TASK TO COMPLETE:
Here is a block of entries. Write out its lines exactly, from the first through the one containing "T_1\; \ldots\; T_k) = 0$".

INPUT DATA:
....
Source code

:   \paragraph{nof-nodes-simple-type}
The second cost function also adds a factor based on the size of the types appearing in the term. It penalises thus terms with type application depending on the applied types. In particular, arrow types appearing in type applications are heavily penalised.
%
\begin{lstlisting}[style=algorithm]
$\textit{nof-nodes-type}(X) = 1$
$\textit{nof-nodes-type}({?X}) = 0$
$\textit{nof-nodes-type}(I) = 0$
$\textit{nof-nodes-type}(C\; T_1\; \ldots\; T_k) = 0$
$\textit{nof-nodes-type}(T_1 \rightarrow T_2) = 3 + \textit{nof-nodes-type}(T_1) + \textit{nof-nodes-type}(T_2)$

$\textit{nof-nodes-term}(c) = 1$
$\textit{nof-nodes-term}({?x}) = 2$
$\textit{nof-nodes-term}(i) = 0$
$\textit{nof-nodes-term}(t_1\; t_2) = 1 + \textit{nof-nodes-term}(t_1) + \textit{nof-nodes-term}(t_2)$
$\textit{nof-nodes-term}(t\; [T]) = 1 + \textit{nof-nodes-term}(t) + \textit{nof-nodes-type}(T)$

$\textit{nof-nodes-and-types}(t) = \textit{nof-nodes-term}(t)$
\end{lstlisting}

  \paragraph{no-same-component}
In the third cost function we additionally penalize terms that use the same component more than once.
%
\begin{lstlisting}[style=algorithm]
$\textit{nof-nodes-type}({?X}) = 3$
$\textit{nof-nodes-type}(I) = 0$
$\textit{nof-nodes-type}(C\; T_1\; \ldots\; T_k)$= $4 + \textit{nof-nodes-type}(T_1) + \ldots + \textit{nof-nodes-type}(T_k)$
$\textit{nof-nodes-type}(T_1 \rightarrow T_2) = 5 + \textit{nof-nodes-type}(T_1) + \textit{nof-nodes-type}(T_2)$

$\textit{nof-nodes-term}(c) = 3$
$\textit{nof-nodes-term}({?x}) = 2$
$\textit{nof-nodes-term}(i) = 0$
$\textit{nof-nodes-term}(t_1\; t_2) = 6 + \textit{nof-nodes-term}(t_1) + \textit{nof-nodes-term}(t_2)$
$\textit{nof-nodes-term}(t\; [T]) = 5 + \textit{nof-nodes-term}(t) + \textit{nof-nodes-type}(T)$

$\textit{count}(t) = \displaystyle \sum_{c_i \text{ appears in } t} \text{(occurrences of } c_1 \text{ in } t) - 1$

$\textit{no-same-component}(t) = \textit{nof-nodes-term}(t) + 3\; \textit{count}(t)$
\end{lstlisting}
....
OUTPUT:
Source code

:   \paragraph{nof-nodes-simple-type}
The second cost function also adds a factor based on the size of the types appearing in the term. It penalises thus terms with type application depending on the applied types. In particular, arrow types appearing in type applications are heavily penalised.
%
\begin{lstlisting}[style=algorithm]
$\textit{nof-nodes-type}(X) = 1$
$\textit{nof-nodes-type}({?X}) = 0$
$\textit{nof-nodes-type}(I) = 0$
$\textit{nof-nodes-type}(C\; T_1\; \ldots\; T_k) = 0$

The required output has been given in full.